*** Block opens ***
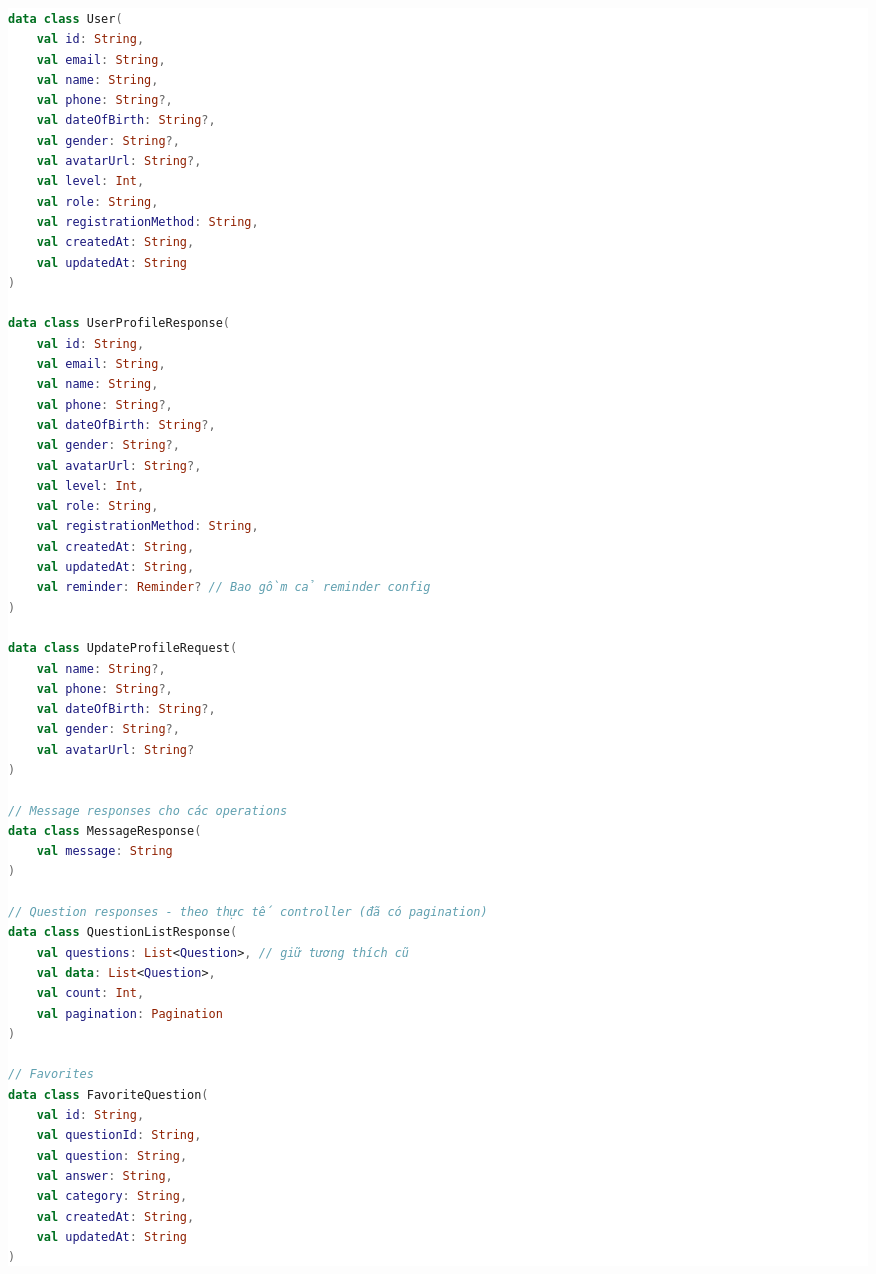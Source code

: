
 ```kotlin
data class User(
    val id: String,
    val email: String,
    val name: String,
    val phone: String?,
    val dateOfBirth: String?,
    val gender: String?,
    val avatarUrl: String?,
    val level: Int,
    val role: String,
    val registrationMethod: String,
    val createdAt: String,
    val updatedAt: String
)

data class UserProfileResponse(
    val id: String,
    val email: String,
    val name: String,
    val phone: String?,
    val dateOfBirth: String?,
    val gender: String?,
    val avatarUrl: String?,
    val level: Int,
    val role: String,
    val registrationMethod: String,
    val createdAt: String,
    val updatedAt: String,
    val reminder: Reminder? // Bao gồm cả reminder config
)

data class UpdateProfileRequest(
    val name: String?,
    val phone: String?,
    val dateOfBirth: String?,
    val gender: String?,
    val avatarUrl: String?
)

// Message responses cho các operations
data class MessageResponse(
    val message: String
)

// Question responses - theo thực tế controller (đã có pagination)
data class QuestionListResponse(
    val questions: List<Question>, // giữ tương thích cũ
    val data: List<Question>,
    val count: Int,
    val pagination: Pagination
)

// Favorites
data class FavoriteQuestion(
    val id: String,
    val questionId: String,
    val question: String,
    val answer: String,
    val category: String,
    val createdAt: String,
    val updatedAt: String
)

```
*** Block closes ***
- _What you should do_: Extract every line of the data exactly; pictures stay out.

- _Task response_:
Source code

:
 ```kotlin
data class User(
    val id: String,
    val email: String,
    val name: String,
    val phone: String?,
    val dateOfBirth: String?,
    val gender: String?,
    val avatarUrl: String?,
    val level: Int,
    val role: String,
    val registrationMethod: String,
    val createdAt: String,
    val updatedAt: String
)

data class UserProfileResponse(
    val id: String,
    val email: String,
    val name: String,
    val phone: String?,
    val dateOfBirth: String?,
    val gender: String?,
    val avatarUrl: String?,
    val level: Int,
    val role: String,
    val registrationMethod: String,
    val createdAt: String,
    val updatedAt: String,
    val reminder: Reminder? // Bao gồm cả reminder config
)

data class UpdateProfileRequest(
    val name: String?,
    val phone: String?,
    val dateOfBirth: String?,
    val gender: String?,
    val avatarUrl: String?
)

// Message responses cho các operations
data class MessageResponse(
    val message: String
)

// Question responses - theo thực tế controller (đã có pagination)
data class QuestionListResponse(
    val questions: List<Question>, // giữ tương thích cũ
    val data: List<Question>,
    val count: Int,
    val pagination: Pagination
)

// Favorites
data class FavoriteQuestion(
    val id: String,
    val questionId: String,
    val question: String,
    val answer: String,
    val category: String,
    val createdAt: String,
    val updatedAt: String
)

```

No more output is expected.